On my way home from work, I stopped by a local restaurant to pick up food for dinner. I was surprised to see Bonnie there, an old friend from college who had recently moved back to the area. We talked easily as if no time had passed. Before long, we made plans to go out to dinner on Friday night. I wanted to meet Bonnie at the restaurant on Friday, but Bonnie insisted that we drive together.
Bonnie picked me up as planned. She also invited a few other girlfriends from college to meet us at the restaurant. In an attempt to pick a central location, we were now going to a different restaurant. As Bonnie continued to tell me the new agenda for the evening, I sat quietly. I could feel myself becoming anxious and wasn’t sure what to do. I was feeling out of control.
Before we got to the restaurant, I began implementing my exit strategy. I texted a friend from group and told her what was happening. The friend was encouraging and ready to help: she could come and pick me up within 20 minutes if needed. Bonnie suggested we all sit in the bar, so we could be seated more quickly. I spoke up and said I would prefer to wait for a table in the restaurant area. The others agreed, but ordered drinks while they waited. When I ordered a non-alcoholic ice tea, I received a few questioning looks from my girlfriends. I simply responded, “I don’t drink alcohol when I’m out. It has contributed to many poor decisions in the past and I’m trying to be more intentional with the choices I make.”
Not only was that an acceptable explanation, but two other women told me how their alcohol use had contributed to unhealthy behaviors and they commended me on my courage to make a healthy choice. Periodically throughout the evening, I texted my friend from group to let her know how I was doing. Although the evening went well, I made some additions to my exit strategy: drive my own car when meeting friends and ask ahead of time if any plans have changed.
Developing healthy relationships is vital to our recovery process. Many of us who struggle with managing love, sex, and relationships have been hurt in relationship. We continue to believe the lie that isolation will keep us safe. We need to continually remind ourselves that lifelong healing happens in relationship—it happens in community.
This is an area where we need to have balance and where we need to be intentional. We need to assess the relationships we have in our lives: determine the role of each relationship, as well as recognize where we might be missing a key relationship.
When we think about the relationships we have in our lives, what comes to mind? We should have a few close relationships—people who are safe and know everything about us. We also have relationships with people (whether we like it or not) who are not safe, who we would not trust with personal information.171 Then, we have relationships that fall somewhere in between—people we would trust with some personal information but not everything.

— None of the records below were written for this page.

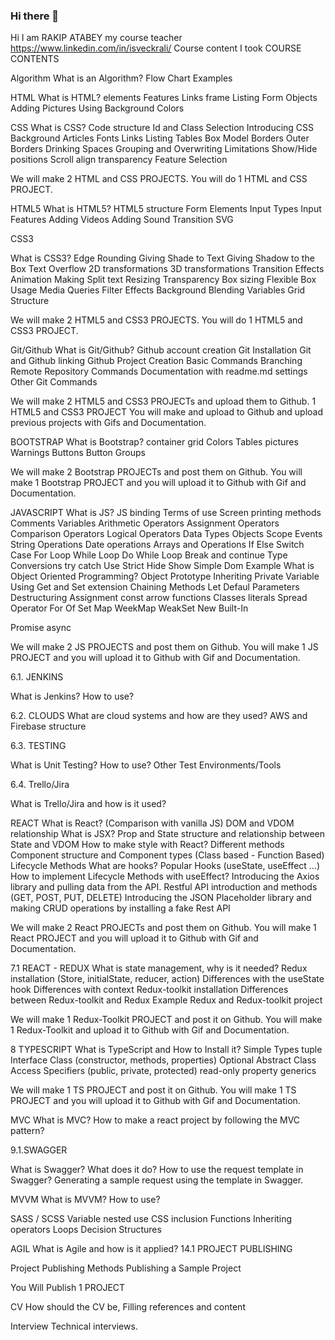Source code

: ### Hi there 👋
Hi I am RAKIP ATABEY
my course teacher https://www.linkedin.com/in/isveckrali/
Course content I took
COURSE CONTENTS

Algorithm What is an Algorithm? Flow Chart Examples

HTML What is HTML? elements Features Links frame Listing Form Objects Adding Pictures Using Background Colors

CSS What is CSS? Code structure Id and Class Selection Introducing CSS Background Articles Fonts Links Listing Tables Box Model Borders Outer Borders Drinking Spaces Grouping and Overwriting Limitations Show/Hide positions Scroll align transparency Feature Selection

We will make 2 HTML and CSS PROJECTS. You will do 1 HTML and CSS PROJECT.

HTML5 What is HTML5? HTML5 structure Form Elements Input Types Input Features Adding Videos Adding Sound Transition SVG

CSS3

What is CSS3? Edge Rounding Giving Shade to Text Giving Shadow to the Box Text Overflow 2D transformations 3D transformations Transition Effects Animation Making Split text Resizing Transparency Box sizing Flexible Box Usage Media Queries Filter Effects Background Blending Variables Grid Structure

We will make 2 HTML5 and CSS3 PROJECTS. You will do 1 HTML5 and CSS3 PROJECT.

Git/Github
What is Git/Github? Github account creation Git Installation Git and Github linking Github Project Creation Basic Commands Branching Remote Repository Commands Documentation with readme.md settings Other Git Commands

We will make 2 HTML5 and CSS3 PROJECTs and upload them to Github. 1 HTML5 and CSS3 PROJECT You will make and upload to Github and upload previous projects with Gifs and Documentation.

BOOTSTRAP
What is Bootstrap? container grid Colors Tables pictures Warnings Buttons Button Groups

We will make 2 Bootstrap PROJECTs and post them on Github. You will make 1 Bootstrap PROJECT and you will upload it to Github with Gif and Documentation.

JAVASCRIPT
What is JS? JS binding Terms of use Screen printing methods Comments Variables Arithmetic Operators Assignment Operators Comparison Operators Logical Operators Data Types Objects Scope Events String Operations Date operations Arrays and Operations If Else Switch Case For Loop While Loop Do While Loop Break and continue Type Conversions try catch Use Strict Hide Show Simple Dom Example What is Object Oriented Programming? Object Prototype Inheriting Private Variable Using Get and Set extension Chaining Methods Let Defaul Parameters Destructuring Assignment const arrow functions Classes literals Spread Operator For Of Set Map WeekMap WeakSet New Built-In

Promise async

We will make 2 JS PROJECTS and post them on Github. You will make 1 JS PROJECT and you will upload it to Github with Gif and Documentation.

6.1. JENKINS

What is Jenkins? How to use?

6.2. CLOUDS What are cloud systems and how are they used? AWS and Firebase structure

6.3. TESTING

What is Unit Testing? How to use? Other Test Environments/Tools

6.4. Trello/Jira

What is Trello/Jira and how is it used?

REACT
What is React? (Comparison with vanilla JS) DOM and VDOM relationship What is JSX? Prop and State structure and relationship between State and VDOM How to make style with React? Different methods Component structure and Component types (Class based - Function Based) Lifecycle Methods What are hooks? Popular Hooks (useState, useEffect …) How to implement Lifecycle Methods with useEffect? Introducing the Axios library and pulling data from the API. Restful API introduction and methods (GET, POST, PUT, DELETE) Introducing the JSON Placeholder library and making CRUD operations by installing a fake Rest API

We will make 2 React PROJECTs and post them on Github. You will make 1 React PROJECT and you will upload it to Github with Gif and Documentation.

7.1 REACT - REDUX What is state management, why is it needed? Redux installation (Store, initialState, reducer, action) Differences with the useState hook Differences with context Redux-toolkit installation Differences between Redux-toolkit and Redux Example Redux and Redux-toolkit project

We will make 1 Redux-Toolkit PROJECT and post it on Github. You will make 1 Redux-Toolkit and upload it to Github with Gif and Documentation.

8 TYPESCRIPT What is TypeScript and How to Install it? Simple Types tuple Interface Class (constructor, methods, properties) Optional Abstract Class Access Specifiers (public, private, protected) read-only property generics

We will make 1 TS PROJECT and post it on Github. You will make 1 TS PROJECT and you will upload it to Github with Gif and Documentation.

MVC
What is MVC? How to make a react project by following the MVC pattern?

9.1.SWAGGER

What is Swagger? What does it do? How to use the request template in Swagger? Generating a sample request using the template in Swagger.

MVVM
What is MVVM? How to use?

SASS / SCSS
Variable nested use CSS inclusion Functions Inheriting operators Loops Decision Structures

AGIL What is Agile and how is it applied?
14.1 PROJECT PUBLISHING

Project Publishing Methods Publishing a Sample Project

You Will Publish 1 PROJECT

CV
How should the CV be, Filling references and content

Interview
Technical interviews.
<!--
**Ragip-githup/Ragip-githup** is a ✨ _special_ ✨ repository because its `README.md` (this file) appears on your GitHub profile.

Here are some ideas to get you started:

- 🔭 I’m currently working on ...
- 🌱 I’m currently learning ...
- 👯 I’m looking to collaborate on ...
- 🤔 I’m looking for help with ...
- 💬 Ask me about ...
- 📫 How to reach me: ...
- 😄 Pronouns: ...
- ⚡ Fun fact: ...
-->
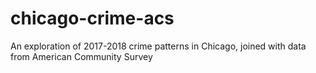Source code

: # chicago-crime-acs
An exploration of 2017-2018 crime patterns in Chicago, joined with data from American Community Survey
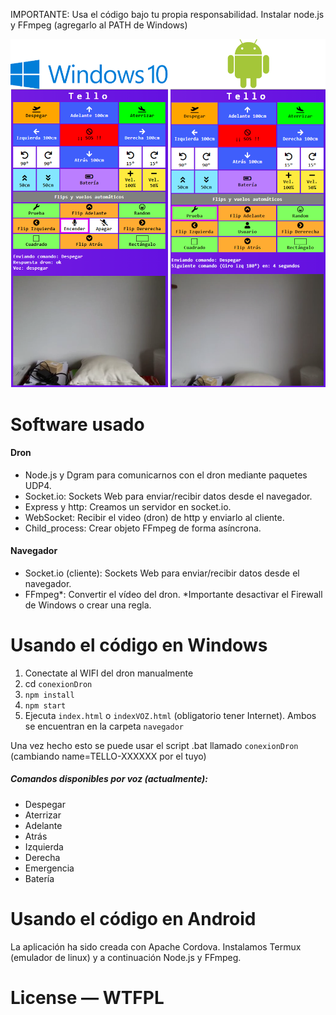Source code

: IMPORTANTE: Usa el código bajo tu propia responsabilidad.
Instalar node.js y FFmpeg (agregarlo al PATH de Windows)


![Screenshot](app.png)

# Software usado
#### Dron
* Node.js y Dgram para comunicarnos con el dron mediante paquetes UDP4.
* Socket.io: Sockets Web para enviar/recibir datos desde el navegador.
* Express y http: Creamos un servidor en socket.io.
* WebSocket: Recibir el video (dron) de http y enviarlo al cliente.
* Child_process: Crear objeto FFmpeg de forma asíncrona.

#### Navegador
* Socket.io (cliente): Sockets Web para enviar/recibir datos desde el navegador.
* FFmpeg*: Convertir el vídeo del dron.
*Importante desactivar el Firewall de Windows o crear una regla.

# Usando el código en Windows
1. Conectate al WIFI del dron manualmente
1. cd `conexionDron`
1. `npm install`
1. `npm start`
1. Ejecuta `index.html` o `indexVOZ.html` (obligatorio tener Internet). Ambos se encuentran en la carpeta `navegador`

Una vez hecho esto se puede usar el script .bat llamado `conexionDron` (cambiando name=TELLO-XXXXXX por el tuyo)

##### Comandos disponibles por voz (actualmente):
* Despegar
* Aterrizar
* Adelante
* Atrás
* Izquierda
* Derecha
* Emergencia
* Batería

# Usando el código en Android
La aplicación ha sido creada con Apache Cordova.
Instalamos Termux (emulador de linux) y a continuación Node.js y FFmpeg.


# License — WTFPL
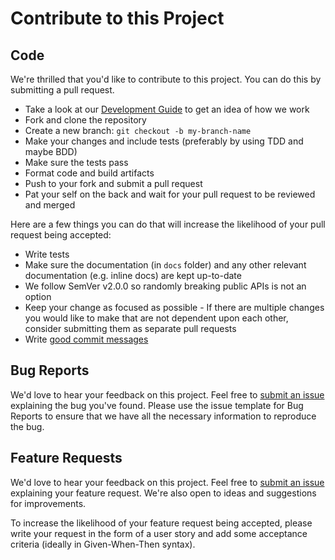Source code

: # Contribute to this Project
[file-issues]: https://github.com/sommerfeld-io/container-images/issues

## Code
We're thrilled that you'd like to contribute to this project. You can do this by submitting a pull request.

- Take a look at our [Development Guide](development-guide.md) to get an idea of how we work
- Fork and clone the repository
- Create a new branch: `git checkout -b my-branch-name`
- Make your changes and include tests (preferably by using TDD and maybe BDD)
- Make sure the tests pass
- Format code and build artifacts
- Push to your fork and submit a pull request
- Pat your self on the back and wait for your pull request to be reviewed and merged

Here are a few things you can do that will increase the likelihood of your pull request being accepted:

- Write tests
- Make sure the documentation (in `docs` folder) and any other relevant documentation (e.g. inline docs) are kept up-to-date
- We follow SemVer v2.0.0 so randomly breaking public APIs is not an option
- Keep your change as focused as possible - If there are multiple changes you would like to make that are not dependent upon each other, consider submitting them as separate pull requests
- Write [good commit messages](https://tbaggery.com/2008/04/19/a-note-about-git-commit-messages.html)

## Bug Reports
We'd love to hear your feedback on this project. Feel free to [submit an issue][file-issues] explaining the bug you've found. Please use the issue template for Bug Reports to ensure that we have all the necessary information to reproduce the bug.

## Feature Requests
We'd love to hear your feedback on this project. Feel free to [submit an issue][file-issues] explaining your feature request. We're also open to ideas and suggestions for improvements.

To increase the likelihood of your feature request being accepted, please write your request in the form of a user story and add some acceptance criteria (ideally in Given-When-Then syntax).

<!-- !    DO NOT EDIT DIRECTLY !!!!!                              -->
<!-- !    File is auto-generated by pipeline                      -->
<!-- !    Contents are based on files from docss/about    -->
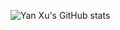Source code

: ![Yan Xu's GitHub stats](https://github-readme-stats.vercel.app/api?username=Yancey1989&show_icons=true&theme=tokyonight)
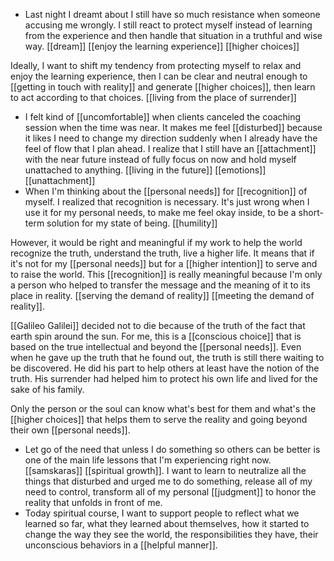 - Last night I dreamt about I still have so much resistance when someone accusing me wrongly. I still react to protect myself instead of learning from the experience and then handle that situation in a truthful and wise way. [[dream]] [[enjoy the learning experience]] [[higher choices]]

Ideally, I want to shift my tendency from protecting myself to relax and enjoy the learning experience, then I can be clear and neutral enough to [[getting in touch with reality]] and generate [[higher choices]], then learn to act according to that choices. [[living from the place of surrender]]
- I felt kind of [[uncomfortable]] when clients canceled the coaching session when the time was near. It makes me feel [[disturbed]] because it likes I need to change my direction suddenly when I already have the feel of flow that I plan ahead. I realize that I still have an [[attachment]] with the near future instead of fully focus on now and hold myself unattached to anything. [[living in the future]] [[emotions]] [[unattachment]]
- When I'm thinking about the [[personal needs]] for [[recognition]] of myself. I realized that recognition is necessary. It's just wrong when I use it for my personal needs, to make me feel okay inside, to be a short-term solution for my state of being. [[humility]]

However, it would be right and meaningful if my work to help the world recognize the truth, understand the truth, live a higher life. It means that if it's not for my [[personal needs]] but for a [[higher intention]] to serve and to raise the world. This [[recognition]] is really meaningful because I'm only a person who helped to transfer the message and the meaning of it to its place in reality. [[serving the demand of reality]] [[meeting the demand of reality]].

[[Galileo Galilei]] decided not to die because of the truth of the fact that earth spin around the sun. For me, this is a [[conscious choice]] that is based on the true intellectual and beyond the [[personal needs]]. Even when he gave up the truth that he found out, the truth is still there waiting to be discovered. He did his part to help others at least have the notion of the truth. His surrender had helped him to protect his own life and lived for the sake of his family.

Only the person or the soul can know what's best for them and what's the [[higher choices]] that helps them to serve the reality and going beyond their own [[personal needs]]. 
- Let go of the need that unless I do something so others can be better is one of the main life lessons that I'm experiencing right now. [[samskaras]] [[spiritual growth]]. I want to learn to neutralize all the things that disturbed and urged me to do something, release all of my need to control, transform all of my personal [[judgment]] to honor the reality that unfolds in front of me. 
- Today spiritual course, I want to support people to reflect what we learned so far, what they learned about themselves, how it started to change the way they see the world, the responsibilities they have, their unconscious behaviors in a [[helpful manner]].
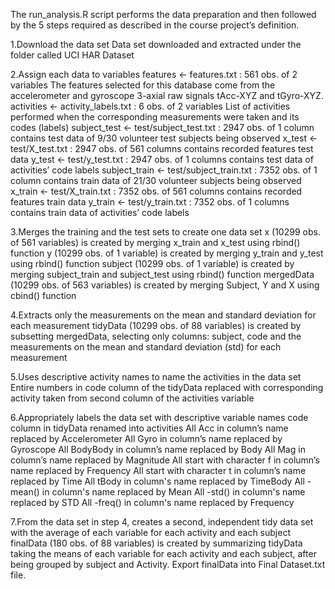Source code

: The run_analysis.R script performs the data preparation and then followed by the 5 steps required as described in the course project’s definition.

1.Download the data set
Data set downloaded and extracted under the folder called UCI HAR Dataset

2.Assign each data to variables
features <- features.txt : 561 obs. of 2 variables
The features selected for this database come from the accelerometer and gyroscope 3-axial raw signals tAcc-XYZ and tGyro-XYZ.
activities <- activity_labels.txt : 6 obs. of 2 variables
List of activities performed when the corresponding measurements were taken and its codes (labels)
subject_test <- test/subject_test.txt : 2947 obs. of 1 column
contains test data of 9/30 volunteer test subjects being observed
x_test <- test/X_test.txt : 2947 obs. of 561 columns
contains recorded features test data
y_test <- test/y_test.txt : 2947 obs. of 1 columns
contains test data of activities’ code labels
subject_train <- test/subject_train.txt : 7352 obs. of 1 column
contains train data of 21/30 volunteer subjects being observed
x_train <- test/X_train.txt : 7352 obs. of 561 columns
contains recorded features train data
y_train <- test/y_train.txt : 7352 obs. of 1 columns
contains train data of activities’ code labels

3.Merges the training and the test sets to create one data set
x (10299 obs. of 561 variables) is created by merging x_train and x_test using rbind() function
y (10299 obs. of 1 variable) is created by merging y_train and y_test using rbind() function
subject (10299 obs. of 1 variable) is created by merging subject_train and subject_test using rbind() function
mergedData (10299 obs. of 563 variables) is created by merging Subject, Y and X using cbind() function

4.Extracts only the measurements on the mean and standard deviation for each measurement
tidyData (10299 obs. of 88 variables) is created by subsetting mergedData, selecting only columns: subject, code and the measurements on the mean and standard deviation (std) for each measurement

5.Uses descriptive activity names to name the activities in the data set
Entire numbers in code column of the tidyData replaced with corresponding activity taken from second column of the activities variable

6.Appropriately labels the data set with descriptive variable names
code column in tidyData renamed into activities
All Acc in column’s name replaced by Accelerometer
All Gyro in column’s name replaced by Gyroscope
All BodyBody in column’s name replaced by Body
All Mag in column’s name replaced by Magnitude
All start with character f in column’s name replaced by Frequency
All start with character t in column’s name replaced by Time
All tBody in column's name replaced by TimeBody
All -mean() in column's name replaced by Mean
All -std() in column's name replaced by STD
All -freq() in column's name replaced by Frequency

7.From the data set in step 4, creates a second, independent tidy data set with the average of each variable for each activity and each subject
finalData (180 obs. of 88 variables) is created by summarizing tidyData taking the means of each variable for each activity and each subject, after being grouped by subject and Activity.
Export finalData into Final Dataset.txt file.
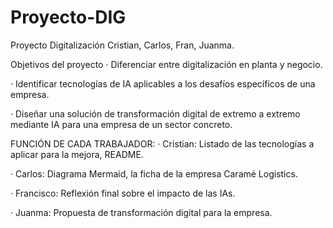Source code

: # Proyecto-DIG
Proyecto Digitalización Cristian, Carlos, Fran, Juanma.

Objetivos del proyecto
· Diferenciar entre digitalización en planta y negocio.

· Identificar tecnologías de IA aplicables a los desafíos específicos de una empresa.

· Diseñar una solución de transformación digital de extremo a extremo mediante IA para una empresa de un sector concreto.


FUNCIÓN DE CADA TRABAJADOR:
· Cristian: Listado de las tecnologías a aplicar para la mejora, README.

· Carlos: Diagrama Mermaid, la ficha de la empresa Caramé Logistics.

· Francisco: Reflexión final sobre el impacto de las IAs.

· Juanma: Propuesta de transformación digital para la empresa.
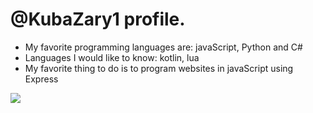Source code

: # @KubaZary1 profile.
- My favorite programming languages are: javaScript, Python and C#
- Languages I would like to know: kotlin, lua
- My favorite thing to do is to program websites in javaScript using Express
<img src="https://github-readme-stats.vercel.app/api/top-langs?username=KubaZary1"/>
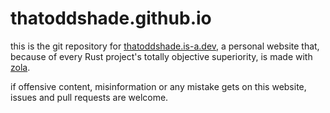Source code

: # thatoddshade.github.io

this is the git repository for [thatoddshade.is-a.dev](https://thatoddshade.is-a.dev/), a personal website that, because of every Rust project's totally objective superiority, is made with [zola](https://www.getzola.org).

if offensive content, misinformation or any mistake gets on this website, issues and pull requests are welcome.
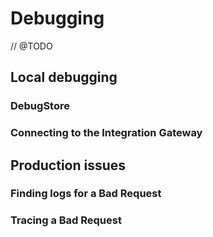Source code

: # Debugging

// @TODO

## Local debugging

### DebugStore

### Connecting to the Integration Gateway

## Production issues

### Finding logs for a Bad Request 

### Tracing a Bad Request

We all have individual stories with unique experiences, but we need to find healing together. When building our support team, we need to consider this truth: who is better equipped to walk through the healing process of love, sex, and relationship addictions than someone who has experienced healing from love, sex, and relationship addictions? Who is better equipped to help a woman walk through the divorce process than a woman who has navigated divorce successfully? Who is better equipped to mentor a woman with a blended family than a woman with a blended family? We are better together.
We can’t do this alone. We need to walk out our health with others. We need support. We need community.
Complete the FASTER Scale, Group Check-in, Self-Care lesson, Thoughts/Feelings
Awareness Log, and Change & Growth Analysis in your Unraveled: Weekly Tools before
the next group meeting.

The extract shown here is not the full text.